Mattobox April 30, 2020 14:19

Comically high residuals, need advice on why
 
Hi there,

I've finalised my design of an air intake for my dissertation, and all of the geometry should be right. I've also done calculations to verify all boundary conditions, so these should be *at the very least* in the right ball-park figure, if not absolutely correct. I'm using ANSYS Fluent.

However, well, my residuals are... extremely high. Like 10^5 high... And I don't know why.

My mesh isn't the finest thing in the world (for this initial test run), but its not anywhere near bad enough to cause these residuals I wouldn't think.

My boundary conditions should be correct based on what I've calculated. My boundaries are pressure far field, pressure out and walls.

Pressure Far-Field was calculated from altitude data to be 11600Pa, Mach 2 and 218K. From my calculations, the static pressure rise should be approximately 4.93 through the intake. Therefore my outlet pressure is set from this at 57600Pa. I've also calculated temperature at pressure outlet, and I believe this calculation is atleast in the right ball-park at 386K. This is basically all I've input, so I don't see how it can be so wrong.

Reference Value and Initialisation are both set to Farfield, initialisation is standard initialisation.

I've also tried enabling both K-Omega and K-Epsilon turbulence models, which do not reduce residuals.

I'll attach an imgur file going over my mesh and setup, if anyone could give any help you'll be an absolute life saver: https://imgur.com/a/KFvMXrJ

Thanks a lot for any responses

vinerm April 30, 2020 14:46

Setup
 
Though not a bad idea, but you can work with Pressure-based solver as well since Mach number is around 2. Even if it increases a little more downstream, it should be alright. Pressure based solve is much more stable.

In any case, to test the setup, try fmg-initialization after doing standard initialization. If fmg-initialization is successful, then the material and boundary conditions are alright, otherwise, there is something wrong.

Whether the flow behaves like Inviscid or not is determined by Re and not by Mach number. Turbulence will certainly make it more stable. But then you should check Re and then decide if inviscid is more appropriate or not.

You can start simulation with a lower pressure at the outlet and slowly increase it to make the simulation more stable. Density based solver usually requires some steering of the solution. And fmg-initialization is best initial condition to start with.

Reference values have not effect on the solution. Those are only meant for post-processing.

Mattobox April 30, 2020 15:13

Quote:

Originally Posted by vinerm (Post 768102)
Though not a bad idea, but you can work with Pressure-based solver as well since Mach number is around 2. Even if it increases a little more downstream, it should be alright.
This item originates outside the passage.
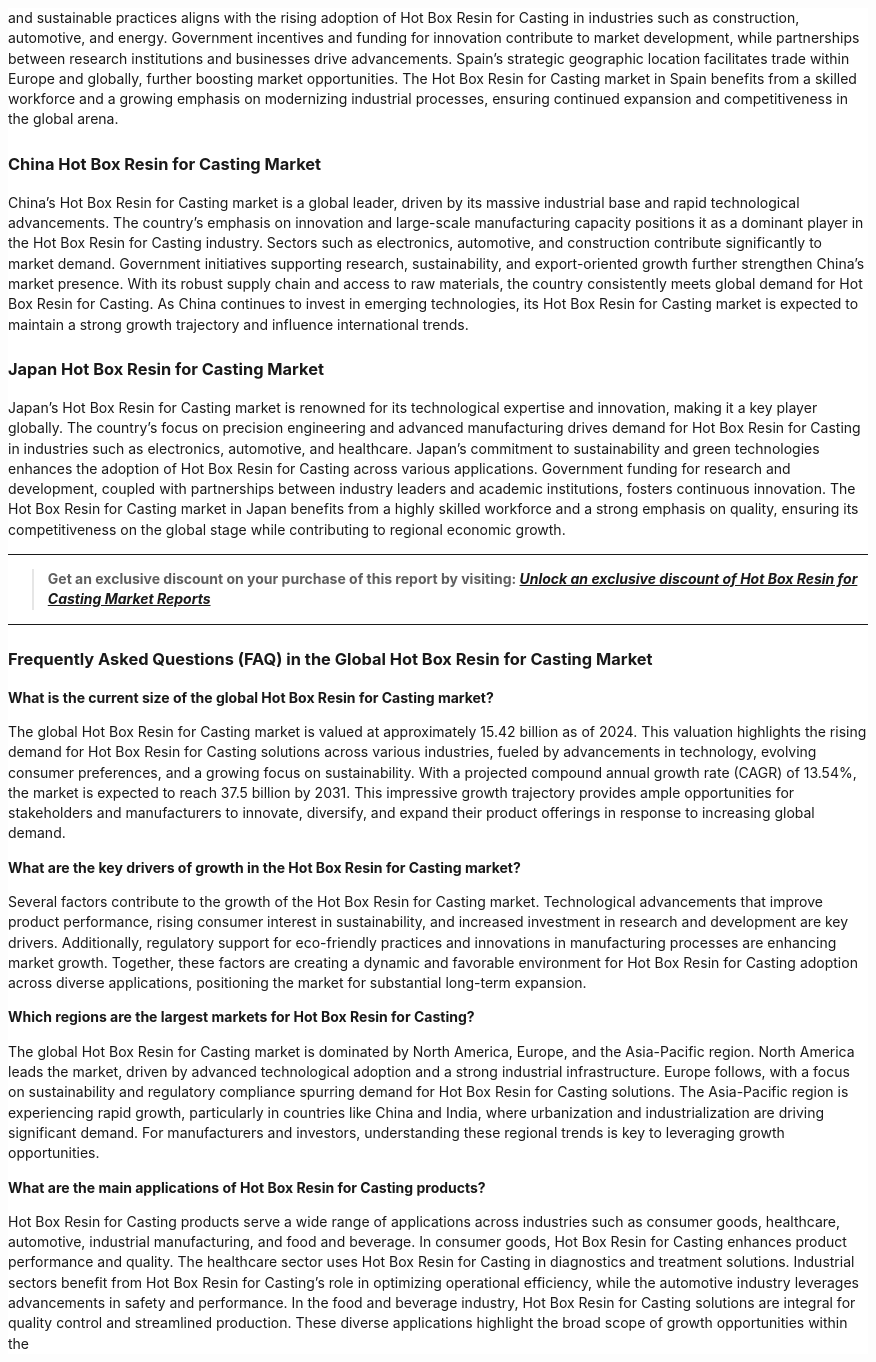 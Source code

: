 and sustainable practices aligns with the rising adoption of Hot Box Resin for Casting in industries such as construction, automotive, and energy. Government incentives and funding for innovation contribute to market development, while partnerships between research institutions and businesses drive advancements. Spain&rsquo;s strategic geographic location facilitates trade within Europe and globally, further boosting market opportunities. The Hot Box Resin for Casting market in Spain benefits from a skilled workforce and a growing emphasis on modernizing industrial processes, ensuring continued expansion and competitiveness in the global arena.</p><h3>China Hot Box Resin for Casting Market</h3><p>China&rsquo;s Hot Box Resin for Casting market is a global leader, driven by its massive industrial base and rapid technological advancements. The country&rsquo;s emphasis on innovation and large-scale manufacturing capacity positions it as a dominant player in the Hot Box Resin for Casting industry. Sectors such as electronics, automotive, and construction contribute significantly to market demand. Government initiatives supporting research, sustainability, and export-oriented growth further strengthen China&rsquo;s market presence. With its robust supply chain and access to raw materials, the country consistently meets global demand for Hot Box Resin for Casting. As China continues to invest in emerging technologies, its Hot Box Resin for Casting market is expected to maintain a strong growth trajectory and influence international trends.</p><h3>Japan Hot Box Resin for Casting Market</h3><p>Japan&rsquo;s Hot Box Resin for Casting market is renowned for its technological expertise and innovation, making it a key player globally. The country&rsquo;s focus on precision engineering and advanced manufacturing drives demand for Hot Box Resin for Casting in industries such as electronics, automotive, and healthcare. Japan&rsquo;s commitment to sustainability and green technologies enhances the adoption of Hot Box Resin for Casting across various applications. Government funding for research and development, coupled with partnerships between industry leaders and academic institutions, fosters continuous innovation. The Hot Box Resin for Casting market in Japan benefits from a highly skilled workforce and a strong emphasis on quality, ensuring its competitiveness on the global stage while contributing to regional economic growth.</p><hr /><blockquote><p><strong>Get an exclusive discount on your purchase of this report by visiting: <em><a href="://marketresearchpulse.com/ask-for-discount/141561?utm_source=Github&amp;utm_medium=021">Unlock an exclusive discount of Hot Box Resin for Casting Market Reports</a></em>&nbsp;</strong></p></blockquote><hr /><h3>Frequently Asked Questions (FAQ) in the Global Hot Box Resin for Casting Market</h3><p><strong>What is the current size of the global Hot Box Resin for Casting market?</strong></p><p>The global Hot Box Resin for Casting market is valued at approximately 15.42 billion as of 2024. This valuation highlights the rising demand for Hot Box Resin for Casting solutions across various industries, fueled by advancements in technology, evolving consumer preferences, and a growing focus on sustainability. With a projected compound annual growth rate (CAGR) of 13.54%, the market is expected to reach 37.5 billion by 2031. This impressive growth trajectory provides ample opportunities for stakeholders and manufacturers to innovate, diversify, and expand their product offerings in response to increasing global demand.</p><p><strong>What are the key drivers of growth in the Hot Box Resin for Casting market?</strong></p><p>Several factors contribute to the growth of the Hot Box Resin for Casting market. Technological advancements that improve product performance, rising consumer interest in sustainability, and increased investment in research and development are key drivers. Additionally, regulatory support for eco-friendly practices and innovations in manufacturing processes are enhancing market growth. Together, these factors are creating a dynamic and favorable environment for Hot Box Resin for Casting adoption across diverse applications, positioning the market for substantial long-term expansion.</p><p><strong>Which regions are the largest markets for Hot Box Resin for Casting?</strong></p><p>The global Hot Box Resin for Casting market is dominated by North America, Europe, and the Asia-Pacific region. North America leads the market, driven by advanced technological adoption and a strong industrial infrastructure. Europe follows, with a focus on sustainability and regulatory compliance spurring demand for Hot Box Resin for Casting solutions. The Asia-Pacific region is experiencing rapid growth, particularly in countries like China and India, where urbanization and industrialization are driving significant demand. For manufacturers and investors, understanding these regional trends is key to leveraging growth opportunities.</p><p><strong>What are the main applications of Hot Box Resin for Casting products?</strong></p><p>Hot Box Resin for Casting products serve a wide range of applications across industries such as consumer goods, healthcare, automotive, industrial manufacturing, and food and beverage. In consumer goods, Hot Box Resin for Casting enhances product performance and quality. The healthcare sector uses Hot Box Resin for Casting in diagnostics and treatment solutions. Industrial sectors benefit from Hot Box Resin for Casting&rsquo;s role in optimizing operational efficiency, while the automotive industry leverages advancements in safety and performance. In the food and beverage industry, Hot Box Resin for Casting solutions are integral for quality control and streamlined production. These diverse applications highlight the broad scope of growth opportunities within the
Pressure based solve is much more stable.

In any case, to test the setup, try fmg-initialization after doing standard initialization. If fmg-initialization is successful, then the material and boundary conditions are alright, otherwise, there is something wrong.

Whether the flow behaves like Inviscid or not is determined by Re and not by Mach number. Turbulence will certainly make it more stable. But then you should check Re and then decide if inviscid is more appropriate or not.

You can start simulation with a lower pressure at the outlet and slowly increase it to make the simulation more stable. Density based solver usually requires some steering of the solution. And fmg-initialization is best initial condition to start with.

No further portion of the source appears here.